The opinion of the court was delivered by: VANARTSDALEN
VANARTSDALEN, District Judge.
This is a motion to dismiss a Civil Rights action brought under 42 U.S.C. § 1983 against the City of Philadelphia and certain police officers who allegedly assaulted the plaintiff causing him numerous injuries. The alleged assault occurred August 20, 1965, at or about the time the plaintiff was arrested by the police officers. The plaintiff filed his complaint in federal court on August 16, 1967, but the praecipe to issue a summons was not filed until December 4, 1967, and service was not made until December 14, 1967.
It is well established that a municipality is not a "person" within the contemplation of the Civil Rights Act and thus the City of Philadelphia is not amenable to suit. Monroe v. Pape, 365 U.S. 167, 81 S. Ct. 473, 5 L. Ed. 2d 492 (1961), cited as controlling in United States ex rel. Gittlemacker v. County of Philadelphia, 413 F.2d 84, 86 (3rd Cir. 1969).
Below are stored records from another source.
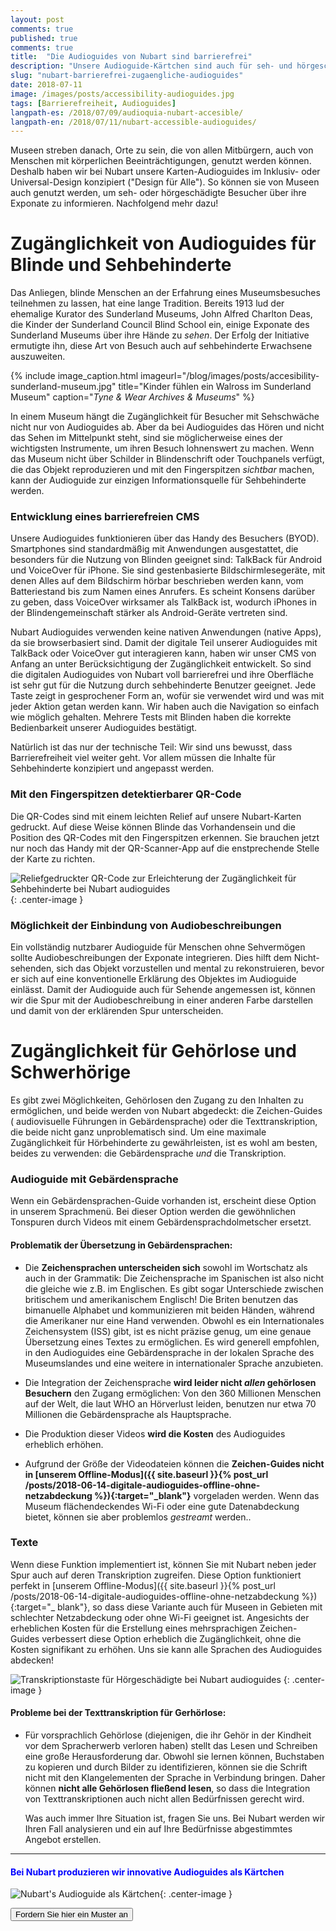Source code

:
 ```yaml
---
layout: post 
comments: true 
published: true
comments: true
title:  "Die Audioguides von Nubart sind barrierefrei"
description: "Unsere Audioguide-Kärtchen sind auch für seh- und hörgeschädigte Museumsbesucher zugänglich."
slug: "nubart-barrierefrei-zugaengliche-audioguides"
date: 2018-07-11
image: /images/posts/accessibility-audioguides.jpg
tags: [Barrierefreiheit, Audioguides]
langpath-es: /2018/07/09/audioquia-nubart-accesible/
langpath-en: /2018/07/11/nubart-accessible-audioguides/
---
```


Museen streben danach, Orte zu sein, die von allen Mitbürgern, auch von Menschen mit körperlichen Beeinträchtigungen, genutzt werden können. Deshalb
haben wir bei Nubart unsere Karten-Audioguides im Inklusiv- oder Universal-Design konzipiert ("Design für Alle"). So können sie von Museen auch
genutzt werden, um seh- oder hörgeschädigte Besucher über ihre Exponate zu informieren. Nachfolgend mehr dazu!

<!--more-->

# Zugänglichkeit von Audioguides für Blinde und Sehbehinderte

Das Anliegen, blinde Menschen an der Erfahrung eines Museumsbesuches teilnehmen zu lassen, hat eine lange Tradition. Bereits 1913 lud der ehemalige
Kurator des Sunderland Museums, John Alfred Charlton Deas, die Kinder der Sunderland Council Blind School ein, einige Exponate des Sunderland Museums
über ihre Hände zu *sehen*. Der Erfolg der Initiative ermutigte ihn, diese Art von Besuch auch auf sehbehinderte Erwachsene auszuweiten.

{% include image_caption.html imageurl="/blog/images/posts/accesibility-sunderland-museum.jpg" title="Kinder fühlen ein Walross im Sunderland Museum" caption="*Tyne & Wear Archives & Museums*" %}

In einem Museum hängt die Zugänglichkeit für Besucher mit Sehschwäche nicht nur von Audioguides ab. Aber da bei Audioguides das Hören und nicht das
Sehen im Mittelpunkt steht, sind sie möglicherweise eines der wichtigsten Instrumente, um ihren Besuch lohnenswert zu machen. Wenn das Museum nicht
über Schilder in Blindenschrift oder Touchpanels verfügt, die das Objekt reproduzieren und mit den Fingerspitzen *sichtbar* machen, kann der
Audioguide zur einzigen Informationsquelle für Sehbehinderte werden. 

### Entwicklung eines barrierefreien CMS

Unsere Audioguides funktionieren über das Handy des Besuchers (BYOD). Smartphones sind standardmäßig mit Anwendungen ausgestattet, die besonders für
die Nutzung von Blinden geeignet sind: TalkBack für Android und VoiceOver für iPhone. Sie sind gestenbasierte Bildschirmlesegeräte, mit denen Alles
auf dem Bildschirm hörbar beschrieben werden kann, vom Batteriestand bis zum Namen eines Anrufers. Es scheint Konsens darüber zu geben, dass VoiceOver
wirksamer als TalkBack ist, wodurch iPhones in der Blindengemeinschaft stärker als Android-Geräte vertreten sind.

Nubart Audioguides verwenden keine nativen Anwendungen (native Apps), da sie browserbasiert sind. Damit der digitale Teil unserer Audioguides mit
TalkBack oder VoiceOver gut interagieren kann, haben wir unser CMS von Anfang an unter Berücksichtigung der Zugänglichkeit entwickelt. So sind die
digitalen Audioguides von Nubart voll barrierefrei und ihre Oberfläche ist sehr gut für die Nutzung durch sehbehinderte Benutzer geeignet. Jede Taste
zeigt in gesprochener Form an, wofür sie verwendet wird und was mit jeder Aktion getan werden kann. Wir haben auch die Navigation so einfach wie
möglich gehalten. Mehrere Tests mit Blinden haben die korrekte Bedienbarkeit unserer Audioguides bestätigt.

Natürlich ist das nur der technische Teil: Wir sind uns bewusst, dass Barrierefreiheit viel weiter geht. Vor allem müssen die Inhalte für Sehbehinderte konzipiert und angepasst werden.
### Mit den Fingerspitzen detektierbarer QR-Code

Die QR-Codes sind mit einem leichten Relief auf unsere Nubart-Karten gedruckt. Auf diese Weise können Blinde das Vorhandensein und die Position des
QR-Codes mit den Fingerspitzen erkennen. Sie brauchen jetzt nur noch das Handy mit der QR-Scanner-App auf die enstprechende Stelle der Karte zu
richten.

![Reliefgedruckter QR-Code zur Erleichterung der Zugänglichkeit für Sehbehinderte bei Nubart audioguides]({{site.baseurl}}/images/posts/qr-code-nubart-visually-impaired.jpg)
{: .center-image }

### Möglichkeit der Einbindung von Audiobeschreibungen

Ein vollständig nutzbarer Audioguide für Menschen ohne Sehvermögen sollte Audiobeschreibungen der Exponate integrieren. Dies hilft dem Nicht-sehenden,
sich das Objekt vorzustellen und mental zu rekonstruieren, bevor er sich auf eine konventionelle Erklärung des Objektes im Audioguide einlässt. Damit
der Audioguide auch für Sehende angemessen ist, können wir die Spur mit der Audiobeschreibung in einer anderen Farbe darstellen und damit von der
erklärenden Spur unterscheiden.

# Zugänglichkeit für Gehörlose und Schwerhörige

Es gibt zwei Möglichkeiten, Gehörlosen den Zugang zu den Inhalten zu ermöglichen, und beide werden von Nubart abgedeckt: die Zeichen-Guides (
audiovisuelle Führungen in Gebärdensprache) oder die Texttranskription, die beide nicht ganz unproblematisch sind. Um eine maximale Zugänglichkeit für
Hörbehinderte zu gewährleisten, ist es wohl am besten, beides zu verwenden: die Gebärdensprache *und* die Transkription.

### Audioguide mit Gebärdensprache

Wenn ein Gebärdensprachen-Guide vorhanden ist, erscheint diese Option in unserem Sprachmenü. Bei dieser Option werden die gewöhnlichen Tonspuren durch
Videos mit einem Gebärdensprachdolmetscher ersetzt.

#### Problematik der Übersetzung in Gebärdensprachen:

* Die **Zeichensprachen unterscheiden sich** sowohl im Wortschatz als auch in der Grammatik: Die Zeichensprache im Spanischen ist also nicht die
  gleiche wie z.B. im Englischen. Es gibt sogar Unterschiede zwischen britischem und amerikanischem Englisch! Die Briten benutzen das bimanuelle
  Alphabet und kommunizieren mit beiden Händen, während die Amerikaner nur eine Hand verwenden. Obwohl es ein Internationales Zeichensystem (ISS)
  gibt, ist es nicht präzise genug, um eine genaue Übersetzung eines Textes zu ermöglichen. Es wird generell empfohlen, in den Audioguides eine
  Gebärdensprache in der lokalen Sprache des Museumslandes und eine weitere in internationaler Sprache anzubieten.

* Die Integration der Zeichensprache **wird leider nicht *allen* gehörlosen Besuchern** den Zugang ermöglichen: Von den 360 Millionen Menschen auf der
  Welt, die laut WHO an Hörverlust leiden, benutzen nur etwa 70 Millionen die Gebärdensprache als Hauptsprache.

* Die Produktion dieser Videos **wird die Kosten** des Audioguides erheblich erhöhen.

* Aufgrund der Größe der Videodateien können die **Zeichen-Guides nicht in [unserem Offline-Modus]({{ site.baseurl }}{% post_url
  /posts/2018-06-14-digitale-audioguides-offline-ohne-netzabdeckung %}){:target="_blank"}** vorgeladen werden. Wenn das Museum flächendeckendes Wi-Fi
  oder eine gute Datenabdeckung bietet, können sie aber problemlos *gestreamt* werden..

### Texte

Wenn diese Funktion implementiert ist, können Sie mit Nubart neben jeder Spur auch auf deren Transkription zugreifen. Diese Option funktioniert
perfekt in [unserem Offline-Modus]({{ site.baseurl }}{% post_url /posts/2018-06-14-digitale-audioguides-offline-ohne-netzabdeckung %}){:target="_
blank"}, so dass diese Variante auch für Museen in Gebieten mit schlechter Netzabdeckung oder ohne Wi-Fi geeignet ist. Angesichts der erheblichen
Kosten für die Erstellung eines mehrsprachigen Zeichen-Guides verbessert diese Option erheblich die Zugänglichkeit, ohne die Kosten signifikant zu
erhöhen. Uns sie kann alle Sprachen des Audioguides abdecken!

![Transkriptionstaste für Hörgeschädigte bei Nubart audioguides ]({{site.baseurl}}/images/posts/tivfl-deaf.gif)
{: .center-image }

#### Probleme bei der Texttranskription für Gerhörlose:

* Für vorsprachlich Gehörlose (diejenigen, die ihr Gehör in der Kindheit vor dem Spracherwerb verloren haben) stellt das Lesen und Schreiben eine
  große Herausforderung dar. Obwohl sie lernen können, Buchstaben zu kopieren und durch Bilder zu identifizieren, können sie die Schrift nicht mit den
  Klangelementen der Sprache in Verbindung bringen. Daher können **nicht alle Gehörlosen fließend lesen**, so dass die Integration von
  Texttranskriptionen auch nicht allen Bedürfnissen gerecht wird.

  Was auch immer Ihre Situation ist, fragen Sie uns. Bei Nubart werden wir Ihren Fall analysieren und ein auf Ihre Bedürfnisse abgestimmtes Angebot
  erstellen.

***

#### <font color="blue">Bei Nubart produzieren wir innovative Audioguides als Kärtchen</font>

![Nubart's Audioguide als Kärtchen]({{site.baseurl}}/images/posts/proceso-nubart.png){: .center-image }

<form action="../../../../../de">
    <input type="submit" value="Fordern Sie hier ein Muster an" />
</form>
The other named defendants, who have been served in this case, are police officers who claim that no cause of action has been stated against them. It is settled that a private citizen who has been assaulted by a police officer can state a claim for relief under Section 1983 of the Civil Rights Act. Monroe v. Pape, 365 U.S. 167, 81 S. Ct. 473, 5 L. Ed. 2d 492 (1961); Selico v. Jackson, 201 F. Supp. 475 (D.C. Cal. 1962). In this case the plaintiff's allegations state a sufficient claim.
The defendants also assert that plaintiff's cause of action should be dismissed because the statute of limitations ran prior to plaintiff's commencing suit. While the applicable statute of limitations period in this case is the two year period provided under Pennsylvania law for personal injury actions [12 P.S. § 34 (1953)], the application of that period to the facts of this case is governed by federal law.
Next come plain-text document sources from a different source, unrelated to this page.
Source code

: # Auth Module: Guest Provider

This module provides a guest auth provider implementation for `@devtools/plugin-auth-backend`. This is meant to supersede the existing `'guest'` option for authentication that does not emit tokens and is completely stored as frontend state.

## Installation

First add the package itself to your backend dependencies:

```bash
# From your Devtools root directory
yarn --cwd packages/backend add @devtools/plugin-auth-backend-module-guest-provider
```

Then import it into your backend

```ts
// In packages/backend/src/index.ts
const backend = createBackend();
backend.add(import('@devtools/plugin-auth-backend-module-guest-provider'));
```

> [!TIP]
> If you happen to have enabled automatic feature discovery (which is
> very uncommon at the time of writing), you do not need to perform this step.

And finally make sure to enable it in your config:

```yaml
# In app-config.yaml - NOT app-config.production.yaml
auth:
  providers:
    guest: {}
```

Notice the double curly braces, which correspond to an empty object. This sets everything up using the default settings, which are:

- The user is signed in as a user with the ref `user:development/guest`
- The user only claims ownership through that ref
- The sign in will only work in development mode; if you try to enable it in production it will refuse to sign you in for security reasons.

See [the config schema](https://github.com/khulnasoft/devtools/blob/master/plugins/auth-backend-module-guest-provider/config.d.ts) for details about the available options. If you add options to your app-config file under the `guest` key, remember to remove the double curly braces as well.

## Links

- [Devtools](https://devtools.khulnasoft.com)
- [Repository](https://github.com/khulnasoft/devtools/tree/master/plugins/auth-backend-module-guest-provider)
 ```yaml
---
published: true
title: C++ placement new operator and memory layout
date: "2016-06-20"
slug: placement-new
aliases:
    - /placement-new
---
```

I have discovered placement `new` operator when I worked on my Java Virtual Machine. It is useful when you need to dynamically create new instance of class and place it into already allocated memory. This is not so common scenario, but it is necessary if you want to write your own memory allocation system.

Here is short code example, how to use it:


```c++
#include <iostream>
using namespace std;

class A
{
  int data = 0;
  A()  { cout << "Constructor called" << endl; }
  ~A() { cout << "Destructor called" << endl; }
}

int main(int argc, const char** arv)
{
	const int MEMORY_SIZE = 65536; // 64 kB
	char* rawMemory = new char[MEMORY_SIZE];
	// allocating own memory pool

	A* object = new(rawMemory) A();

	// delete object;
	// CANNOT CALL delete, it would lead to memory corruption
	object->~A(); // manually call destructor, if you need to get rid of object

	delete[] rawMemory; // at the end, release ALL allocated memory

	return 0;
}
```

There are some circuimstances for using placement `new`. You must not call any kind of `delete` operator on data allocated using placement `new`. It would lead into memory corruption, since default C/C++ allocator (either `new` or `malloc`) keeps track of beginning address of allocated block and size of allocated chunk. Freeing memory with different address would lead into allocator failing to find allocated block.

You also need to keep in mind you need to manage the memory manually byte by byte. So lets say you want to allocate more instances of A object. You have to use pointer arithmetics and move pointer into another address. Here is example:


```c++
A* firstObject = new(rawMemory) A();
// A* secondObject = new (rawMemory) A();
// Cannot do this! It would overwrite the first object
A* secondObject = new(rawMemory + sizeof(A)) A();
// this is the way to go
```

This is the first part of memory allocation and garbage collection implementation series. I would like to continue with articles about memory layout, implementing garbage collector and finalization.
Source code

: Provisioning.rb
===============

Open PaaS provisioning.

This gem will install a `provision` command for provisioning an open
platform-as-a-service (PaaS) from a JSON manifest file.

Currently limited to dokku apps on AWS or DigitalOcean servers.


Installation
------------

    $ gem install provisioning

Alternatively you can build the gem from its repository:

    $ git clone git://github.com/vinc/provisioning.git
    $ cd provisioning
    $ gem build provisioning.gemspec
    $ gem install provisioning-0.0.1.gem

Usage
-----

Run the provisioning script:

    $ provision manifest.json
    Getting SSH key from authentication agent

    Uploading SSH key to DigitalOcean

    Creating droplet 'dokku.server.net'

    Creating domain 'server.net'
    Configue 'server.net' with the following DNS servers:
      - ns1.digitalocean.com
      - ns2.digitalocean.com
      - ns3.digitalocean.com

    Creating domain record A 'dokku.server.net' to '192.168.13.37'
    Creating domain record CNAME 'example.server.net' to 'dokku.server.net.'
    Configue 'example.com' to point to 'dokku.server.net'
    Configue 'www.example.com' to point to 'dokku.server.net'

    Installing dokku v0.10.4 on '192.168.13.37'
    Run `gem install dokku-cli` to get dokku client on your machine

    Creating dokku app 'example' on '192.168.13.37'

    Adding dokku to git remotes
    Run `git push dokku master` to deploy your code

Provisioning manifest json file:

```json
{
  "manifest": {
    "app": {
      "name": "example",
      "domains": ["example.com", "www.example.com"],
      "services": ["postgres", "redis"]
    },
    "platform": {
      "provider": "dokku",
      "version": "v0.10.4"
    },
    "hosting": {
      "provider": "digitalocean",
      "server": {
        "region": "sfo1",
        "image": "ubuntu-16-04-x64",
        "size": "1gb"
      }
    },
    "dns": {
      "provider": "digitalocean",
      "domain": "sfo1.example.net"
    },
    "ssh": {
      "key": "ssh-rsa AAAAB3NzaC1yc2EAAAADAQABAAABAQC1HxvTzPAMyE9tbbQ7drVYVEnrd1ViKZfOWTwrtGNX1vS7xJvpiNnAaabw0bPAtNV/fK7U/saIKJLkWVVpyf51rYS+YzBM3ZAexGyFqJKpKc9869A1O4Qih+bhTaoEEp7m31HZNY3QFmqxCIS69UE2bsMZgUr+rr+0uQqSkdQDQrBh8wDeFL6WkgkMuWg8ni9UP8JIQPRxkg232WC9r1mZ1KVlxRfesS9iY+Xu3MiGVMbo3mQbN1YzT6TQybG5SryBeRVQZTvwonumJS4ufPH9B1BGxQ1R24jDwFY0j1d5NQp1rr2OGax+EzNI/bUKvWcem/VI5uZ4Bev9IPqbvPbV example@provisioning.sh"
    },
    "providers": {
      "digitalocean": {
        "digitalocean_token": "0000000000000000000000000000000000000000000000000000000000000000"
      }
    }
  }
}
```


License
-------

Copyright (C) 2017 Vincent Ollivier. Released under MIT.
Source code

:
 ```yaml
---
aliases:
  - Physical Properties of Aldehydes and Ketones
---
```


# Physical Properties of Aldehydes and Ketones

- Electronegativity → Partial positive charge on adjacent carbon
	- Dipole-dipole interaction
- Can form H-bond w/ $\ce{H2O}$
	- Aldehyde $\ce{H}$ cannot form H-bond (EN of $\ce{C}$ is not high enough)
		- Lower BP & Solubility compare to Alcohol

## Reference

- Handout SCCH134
"In an action under the civil rights statute, while state law controls as to the time within which an action must be begun, the manner in which it is commenced and when it is deemed to have begun, being procedural and not substantive, is covered by the Federal Rules of Civil Procedure." Jackson v. Duke, 259 F.2d 3, 6 (5th Cir. 1958); quoted in 2 Moore's Federal Practice, p. 784, P 3.07 [4.-3-2]; cited as controlling in McGuire v. Baker, 421 F.2d 895 (5th Cir. 1970); see O'Sullivan v. Felix, 233 U.S. 318, 34 S. Ct. 596, 58 L. Ed. 980 (1914).
Since in this case the complaint was filed within the two year period following the injury but service was not made until four months after the period had run, the issue is whether filing the complaint without service would commence the action thereby tolling the statute. The federal procedural rule on this question was stated in Newberg v. American Dryer Corporation, 195 F. Supp. 345 (E.D. Pa. 1961).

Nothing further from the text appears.